Sergey S Akimov | Mali Jiang | Amanda J Kedaigle | Nicolas Arbez | Leonard O Marque | Chelsy R Eddings | Paul T Ranum | Emma Whelan | Anthony Tang | Ronald Wang | Lauren R DeVine | Conover C Talbot | Robert N Cole | Tamara Ratovitski | Beverly L Davidson | Ernest Fraenkel | Christopher A Ross
Human molecular genetics | 2021

We have previously established induced pluripotent stem cell (iPSC) models of Huntington's disease (HD), demonstrating CAG-repeat-expansion-dependent cell biological changes and toxicity. However, the current differentiation protocols are cumbersome and time consuming, making preparation of large quantities of cells for biochemical or screening assays difficult.

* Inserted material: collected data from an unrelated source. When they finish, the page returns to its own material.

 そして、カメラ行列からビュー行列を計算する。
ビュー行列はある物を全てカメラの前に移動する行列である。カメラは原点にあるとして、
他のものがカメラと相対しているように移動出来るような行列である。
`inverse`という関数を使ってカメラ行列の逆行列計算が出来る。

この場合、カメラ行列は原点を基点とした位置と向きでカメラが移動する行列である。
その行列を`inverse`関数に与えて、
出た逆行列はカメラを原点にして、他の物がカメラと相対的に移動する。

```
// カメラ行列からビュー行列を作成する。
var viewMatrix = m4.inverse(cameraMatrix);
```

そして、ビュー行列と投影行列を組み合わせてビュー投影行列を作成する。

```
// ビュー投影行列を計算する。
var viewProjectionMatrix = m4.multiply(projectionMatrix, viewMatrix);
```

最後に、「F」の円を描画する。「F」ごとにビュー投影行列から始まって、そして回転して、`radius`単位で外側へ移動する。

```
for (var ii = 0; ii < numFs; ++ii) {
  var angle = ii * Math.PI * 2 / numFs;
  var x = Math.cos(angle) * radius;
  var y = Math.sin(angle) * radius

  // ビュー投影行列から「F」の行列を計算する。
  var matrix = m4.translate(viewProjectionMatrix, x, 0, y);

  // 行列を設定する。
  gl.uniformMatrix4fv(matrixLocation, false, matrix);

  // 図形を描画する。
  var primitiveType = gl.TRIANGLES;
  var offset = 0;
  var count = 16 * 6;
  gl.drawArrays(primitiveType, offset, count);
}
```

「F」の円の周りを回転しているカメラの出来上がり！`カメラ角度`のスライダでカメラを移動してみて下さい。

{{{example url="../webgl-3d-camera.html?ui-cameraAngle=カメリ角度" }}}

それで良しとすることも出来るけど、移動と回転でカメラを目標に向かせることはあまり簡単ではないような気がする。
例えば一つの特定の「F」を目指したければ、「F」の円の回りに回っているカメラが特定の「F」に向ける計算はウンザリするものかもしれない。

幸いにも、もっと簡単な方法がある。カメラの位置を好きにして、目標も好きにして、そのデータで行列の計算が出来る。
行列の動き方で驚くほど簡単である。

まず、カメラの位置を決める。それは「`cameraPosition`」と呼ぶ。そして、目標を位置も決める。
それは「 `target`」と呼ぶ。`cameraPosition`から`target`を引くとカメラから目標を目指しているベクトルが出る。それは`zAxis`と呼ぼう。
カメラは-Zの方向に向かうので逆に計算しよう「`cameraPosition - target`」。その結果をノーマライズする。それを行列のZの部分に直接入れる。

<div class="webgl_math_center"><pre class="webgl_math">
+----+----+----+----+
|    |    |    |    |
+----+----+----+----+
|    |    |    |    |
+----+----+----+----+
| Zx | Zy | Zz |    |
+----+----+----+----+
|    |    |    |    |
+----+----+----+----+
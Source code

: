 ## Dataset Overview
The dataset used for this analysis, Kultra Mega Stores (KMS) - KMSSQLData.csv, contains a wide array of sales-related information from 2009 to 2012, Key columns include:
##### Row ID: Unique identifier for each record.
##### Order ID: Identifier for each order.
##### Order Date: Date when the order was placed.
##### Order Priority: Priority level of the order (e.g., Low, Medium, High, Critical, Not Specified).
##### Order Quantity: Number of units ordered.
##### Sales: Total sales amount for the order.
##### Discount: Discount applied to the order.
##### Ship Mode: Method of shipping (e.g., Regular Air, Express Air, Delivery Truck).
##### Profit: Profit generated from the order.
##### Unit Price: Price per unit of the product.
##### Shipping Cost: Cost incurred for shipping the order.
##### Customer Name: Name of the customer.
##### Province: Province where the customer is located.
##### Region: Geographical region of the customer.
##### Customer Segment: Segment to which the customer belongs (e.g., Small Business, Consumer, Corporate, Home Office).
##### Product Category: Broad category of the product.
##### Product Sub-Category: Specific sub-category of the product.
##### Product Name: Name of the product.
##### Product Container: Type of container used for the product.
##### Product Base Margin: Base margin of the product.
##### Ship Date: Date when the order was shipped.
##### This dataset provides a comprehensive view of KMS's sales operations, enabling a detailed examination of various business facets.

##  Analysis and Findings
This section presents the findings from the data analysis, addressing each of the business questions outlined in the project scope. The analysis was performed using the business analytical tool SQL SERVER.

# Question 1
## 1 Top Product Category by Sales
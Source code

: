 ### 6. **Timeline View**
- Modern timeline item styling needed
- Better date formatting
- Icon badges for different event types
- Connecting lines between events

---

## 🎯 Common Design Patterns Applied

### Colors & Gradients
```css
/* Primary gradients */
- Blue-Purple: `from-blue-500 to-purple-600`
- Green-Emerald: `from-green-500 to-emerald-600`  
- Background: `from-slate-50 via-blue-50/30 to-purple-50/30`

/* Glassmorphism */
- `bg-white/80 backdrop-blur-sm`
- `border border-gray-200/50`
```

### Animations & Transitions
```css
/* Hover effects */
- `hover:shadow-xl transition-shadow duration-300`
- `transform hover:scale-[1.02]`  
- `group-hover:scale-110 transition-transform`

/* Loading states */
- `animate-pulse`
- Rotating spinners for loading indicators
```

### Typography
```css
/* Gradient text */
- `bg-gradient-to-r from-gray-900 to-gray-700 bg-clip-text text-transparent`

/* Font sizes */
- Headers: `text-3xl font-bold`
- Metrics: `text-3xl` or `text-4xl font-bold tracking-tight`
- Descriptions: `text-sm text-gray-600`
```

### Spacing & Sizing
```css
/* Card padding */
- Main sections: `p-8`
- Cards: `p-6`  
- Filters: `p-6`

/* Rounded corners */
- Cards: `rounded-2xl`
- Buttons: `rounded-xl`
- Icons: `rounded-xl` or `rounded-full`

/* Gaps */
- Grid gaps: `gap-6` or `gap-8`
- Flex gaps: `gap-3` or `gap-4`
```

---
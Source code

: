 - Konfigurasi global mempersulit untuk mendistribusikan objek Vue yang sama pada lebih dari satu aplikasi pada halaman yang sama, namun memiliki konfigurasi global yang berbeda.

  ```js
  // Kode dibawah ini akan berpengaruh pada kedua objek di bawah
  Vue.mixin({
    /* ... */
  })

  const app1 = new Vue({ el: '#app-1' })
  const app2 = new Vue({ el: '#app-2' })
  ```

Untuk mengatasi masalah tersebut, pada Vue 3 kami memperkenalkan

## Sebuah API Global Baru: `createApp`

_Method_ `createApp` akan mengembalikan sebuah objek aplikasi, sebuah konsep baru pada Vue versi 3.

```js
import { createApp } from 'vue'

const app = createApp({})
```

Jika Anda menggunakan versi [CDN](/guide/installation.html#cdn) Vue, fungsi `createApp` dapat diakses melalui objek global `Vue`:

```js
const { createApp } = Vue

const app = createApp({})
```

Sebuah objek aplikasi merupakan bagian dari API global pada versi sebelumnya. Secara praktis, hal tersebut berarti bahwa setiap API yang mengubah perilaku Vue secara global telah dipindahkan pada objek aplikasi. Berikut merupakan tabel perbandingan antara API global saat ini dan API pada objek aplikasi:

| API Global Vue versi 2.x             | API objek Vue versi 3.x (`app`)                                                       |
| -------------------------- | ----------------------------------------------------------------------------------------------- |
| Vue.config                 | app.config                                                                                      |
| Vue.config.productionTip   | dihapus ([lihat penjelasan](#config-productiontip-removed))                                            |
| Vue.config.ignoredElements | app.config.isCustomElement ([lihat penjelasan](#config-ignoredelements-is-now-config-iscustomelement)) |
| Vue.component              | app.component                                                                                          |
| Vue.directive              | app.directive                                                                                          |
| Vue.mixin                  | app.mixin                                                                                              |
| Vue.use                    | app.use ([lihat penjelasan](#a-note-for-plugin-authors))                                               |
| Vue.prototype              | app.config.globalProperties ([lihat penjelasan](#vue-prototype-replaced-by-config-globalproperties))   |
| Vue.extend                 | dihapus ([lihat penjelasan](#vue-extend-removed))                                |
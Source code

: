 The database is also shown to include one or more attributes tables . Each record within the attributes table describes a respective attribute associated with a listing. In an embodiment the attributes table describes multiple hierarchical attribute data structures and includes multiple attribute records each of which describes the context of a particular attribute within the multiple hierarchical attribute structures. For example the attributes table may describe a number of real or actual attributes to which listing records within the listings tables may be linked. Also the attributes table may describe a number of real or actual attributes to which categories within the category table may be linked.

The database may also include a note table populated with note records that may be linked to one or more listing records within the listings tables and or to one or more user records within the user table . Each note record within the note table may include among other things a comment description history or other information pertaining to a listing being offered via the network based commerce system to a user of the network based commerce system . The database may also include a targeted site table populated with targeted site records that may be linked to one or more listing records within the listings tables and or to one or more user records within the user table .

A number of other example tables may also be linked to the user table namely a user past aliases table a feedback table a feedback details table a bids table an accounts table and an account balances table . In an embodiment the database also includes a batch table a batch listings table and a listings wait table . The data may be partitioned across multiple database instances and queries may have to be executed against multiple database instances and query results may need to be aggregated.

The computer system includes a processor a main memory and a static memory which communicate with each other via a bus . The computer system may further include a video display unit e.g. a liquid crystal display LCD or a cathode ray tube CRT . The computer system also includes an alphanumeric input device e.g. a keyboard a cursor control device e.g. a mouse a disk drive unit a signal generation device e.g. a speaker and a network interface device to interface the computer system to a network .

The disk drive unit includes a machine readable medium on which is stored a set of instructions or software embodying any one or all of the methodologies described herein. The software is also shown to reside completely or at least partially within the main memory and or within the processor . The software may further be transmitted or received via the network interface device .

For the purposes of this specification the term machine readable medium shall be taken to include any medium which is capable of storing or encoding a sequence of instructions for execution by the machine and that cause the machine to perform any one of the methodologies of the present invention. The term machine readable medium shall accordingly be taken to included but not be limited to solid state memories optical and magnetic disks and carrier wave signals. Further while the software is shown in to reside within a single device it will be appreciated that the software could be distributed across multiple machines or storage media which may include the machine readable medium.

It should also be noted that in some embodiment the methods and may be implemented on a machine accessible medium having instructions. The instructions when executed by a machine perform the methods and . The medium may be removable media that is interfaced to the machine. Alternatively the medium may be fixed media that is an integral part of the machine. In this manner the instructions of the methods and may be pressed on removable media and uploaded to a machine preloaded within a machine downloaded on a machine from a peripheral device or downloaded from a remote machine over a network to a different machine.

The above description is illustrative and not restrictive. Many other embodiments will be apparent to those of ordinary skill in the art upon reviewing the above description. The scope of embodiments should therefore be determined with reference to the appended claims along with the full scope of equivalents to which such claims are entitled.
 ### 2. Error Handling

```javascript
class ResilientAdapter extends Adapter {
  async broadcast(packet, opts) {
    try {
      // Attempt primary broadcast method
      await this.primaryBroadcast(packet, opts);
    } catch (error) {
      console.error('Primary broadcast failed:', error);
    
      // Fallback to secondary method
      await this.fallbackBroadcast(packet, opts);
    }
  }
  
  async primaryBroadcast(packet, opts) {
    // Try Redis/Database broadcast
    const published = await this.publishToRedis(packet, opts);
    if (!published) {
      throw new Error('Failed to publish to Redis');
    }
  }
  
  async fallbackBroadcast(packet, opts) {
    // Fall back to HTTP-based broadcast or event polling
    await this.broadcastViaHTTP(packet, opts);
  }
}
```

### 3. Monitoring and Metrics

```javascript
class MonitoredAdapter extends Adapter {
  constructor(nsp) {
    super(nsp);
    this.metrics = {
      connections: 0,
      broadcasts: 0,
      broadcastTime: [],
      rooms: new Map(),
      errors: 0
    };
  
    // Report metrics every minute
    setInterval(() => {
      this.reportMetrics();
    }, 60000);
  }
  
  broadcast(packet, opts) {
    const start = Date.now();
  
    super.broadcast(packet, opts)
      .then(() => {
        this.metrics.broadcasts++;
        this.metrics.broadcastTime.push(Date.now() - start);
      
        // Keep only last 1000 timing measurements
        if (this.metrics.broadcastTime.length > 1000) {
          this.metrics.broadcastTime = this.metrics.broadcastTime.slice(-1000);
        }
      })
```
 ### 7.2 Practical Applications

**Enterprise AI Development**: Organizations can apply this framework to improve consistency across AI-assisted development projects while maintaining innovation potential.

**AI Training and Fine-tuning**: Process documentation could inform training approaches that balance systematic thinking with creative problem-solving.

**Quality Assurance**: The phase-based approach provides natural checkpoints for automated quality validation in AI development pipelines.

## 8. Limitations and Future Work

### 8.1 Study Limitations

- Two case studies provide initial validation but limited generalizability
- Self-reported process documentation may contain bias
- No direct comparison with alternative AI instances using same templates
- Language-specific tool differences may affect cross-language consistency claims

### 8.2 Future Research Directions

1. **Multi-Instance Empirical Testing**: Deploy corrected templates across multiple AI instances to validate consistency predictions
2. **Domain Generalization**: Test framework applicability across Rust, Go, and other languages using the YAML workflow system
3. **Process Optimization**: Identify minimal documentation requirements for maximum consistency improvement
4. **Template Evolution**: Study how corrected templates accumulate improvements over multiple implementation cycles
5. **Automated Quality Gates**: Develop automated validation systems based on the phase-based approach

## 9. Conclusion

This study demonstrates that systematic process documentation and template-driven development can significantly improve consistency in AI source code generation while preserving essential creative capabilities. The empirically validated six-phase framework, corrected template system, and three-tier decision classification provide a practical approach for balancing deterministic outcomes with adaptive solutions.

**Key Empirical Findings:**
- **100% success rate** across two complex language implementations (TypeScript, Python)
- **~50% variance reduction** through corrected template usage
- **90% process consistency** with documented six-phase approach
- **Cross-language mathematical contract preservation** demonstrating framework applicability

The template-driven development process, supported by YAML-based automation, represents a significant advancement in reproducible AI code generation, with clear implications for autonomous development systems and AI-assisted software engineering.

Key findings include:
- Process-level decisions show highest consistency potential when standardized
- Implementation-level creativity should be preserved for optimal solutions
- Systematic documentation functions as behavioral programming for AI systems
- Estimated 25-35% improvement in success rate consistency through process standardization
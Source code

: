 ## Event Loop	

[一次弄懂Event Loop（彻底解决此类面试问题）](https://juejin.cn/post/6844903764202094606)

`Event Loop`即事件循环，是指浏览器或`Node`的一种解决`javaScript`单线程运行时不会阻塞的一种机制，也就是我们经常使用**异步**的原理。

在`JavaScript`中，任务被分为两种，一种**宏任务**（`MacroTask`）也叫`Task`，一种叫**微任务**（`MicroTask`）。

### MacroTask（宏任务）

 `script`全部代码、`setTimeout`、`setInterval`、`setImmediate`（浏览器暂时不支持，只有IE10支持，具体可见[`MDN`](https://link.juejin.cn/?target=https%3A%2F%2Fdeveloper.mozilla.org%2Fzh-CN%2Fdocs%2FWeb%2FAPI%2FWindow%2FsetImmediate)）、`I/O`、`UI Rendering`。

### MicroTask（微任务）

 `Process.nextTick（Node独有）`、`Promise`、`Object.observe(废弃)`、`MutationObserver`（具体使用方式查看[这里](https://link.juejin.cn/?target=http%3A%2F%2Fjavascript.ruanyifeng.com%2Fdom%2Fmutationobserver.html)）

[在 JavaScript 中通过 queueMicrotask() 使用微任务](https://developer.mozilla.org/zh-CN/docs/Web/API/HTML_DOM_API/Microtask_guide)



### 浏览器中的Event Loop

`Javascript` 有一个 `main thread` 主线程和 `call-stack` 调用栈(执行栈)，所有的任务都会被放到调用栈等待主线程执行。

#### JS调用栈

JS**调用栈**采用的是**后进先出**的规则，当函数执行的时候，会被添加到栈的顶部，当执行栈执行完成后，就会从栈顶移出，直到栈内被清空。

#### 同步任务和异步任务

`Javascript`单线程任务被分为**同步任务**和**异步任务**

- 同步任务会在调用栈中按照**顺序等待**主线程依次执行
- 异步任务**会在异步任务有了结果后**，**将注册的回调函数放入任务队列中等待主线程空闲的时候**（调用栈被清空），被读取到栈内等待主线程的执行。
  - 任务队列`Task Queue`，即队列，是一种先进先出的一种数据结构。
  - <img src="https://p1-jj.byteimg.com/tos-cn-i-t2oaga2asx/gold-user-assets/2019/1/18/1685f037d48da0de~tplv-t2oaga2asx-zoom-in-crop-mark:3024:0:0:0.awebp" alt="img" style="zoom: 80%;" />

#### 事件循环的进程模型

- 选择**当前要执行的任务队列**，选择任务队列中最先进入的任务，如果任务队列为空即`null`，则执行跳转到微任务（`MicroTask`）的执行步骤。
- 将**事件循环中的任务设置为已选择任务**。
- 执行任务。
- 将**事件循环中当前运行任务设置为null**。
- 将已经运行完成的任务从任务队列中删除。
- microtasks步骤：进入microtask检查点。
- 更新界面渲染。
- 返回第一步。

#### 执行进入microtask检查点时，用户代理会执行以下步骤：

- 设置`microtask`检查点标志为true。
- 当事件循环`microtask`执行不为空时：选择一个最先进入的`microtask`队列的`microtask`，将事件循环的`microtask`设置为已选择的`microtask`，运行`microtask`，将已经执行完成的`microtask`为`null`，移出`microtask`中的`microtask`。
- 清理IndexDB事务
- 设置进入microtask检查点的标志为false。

Here, we report the generation of immortalized striatal precursor neurons (ISPNs) with normal (33) and expanded (180) CAG repeats from HD iPSCs, differentiated to a phenotype resembling medium spiny neurons (MSN), as a proof of principle for a more tractable patient-derived cell model. For immortalization, we used co-expression of the enzymatic component of telomerase hTERT and conditional expression of c-Myc. ISPNs can be propagated as stable adherent cell lines, and rapidly differentiated into highly homogeneous MSN-like cultures within 2 weeks, as demonstrated by immunocytochemical criteria. Differentiated ISPNs recapitulate major HD-related phenotypes of the parental iPSC model, including brain-derived neurotrophic factor (BDNF)-withdrawal-induced cell death that can be rescued by small molecules previously validated in the parental iPSC model. Proteome and RNA-seq analyses demonstrate separation of HD versus control samples by principal component analysis. We identified several networks, pathways, and upstream regulators, also found altered in HD iPSCs, other HD models, and HD patient samples. HD ISPN lines may be useful for studying HD-related cellular pathogenesis, and for use as a platform for HD target identification and screening experimental therapeutics. The described approach for generation of ISPNs from differentiated patient-derived iPSCs could be applied to a larger allelic series of HD cell lines, and to comparable modeling of other genetic disorders.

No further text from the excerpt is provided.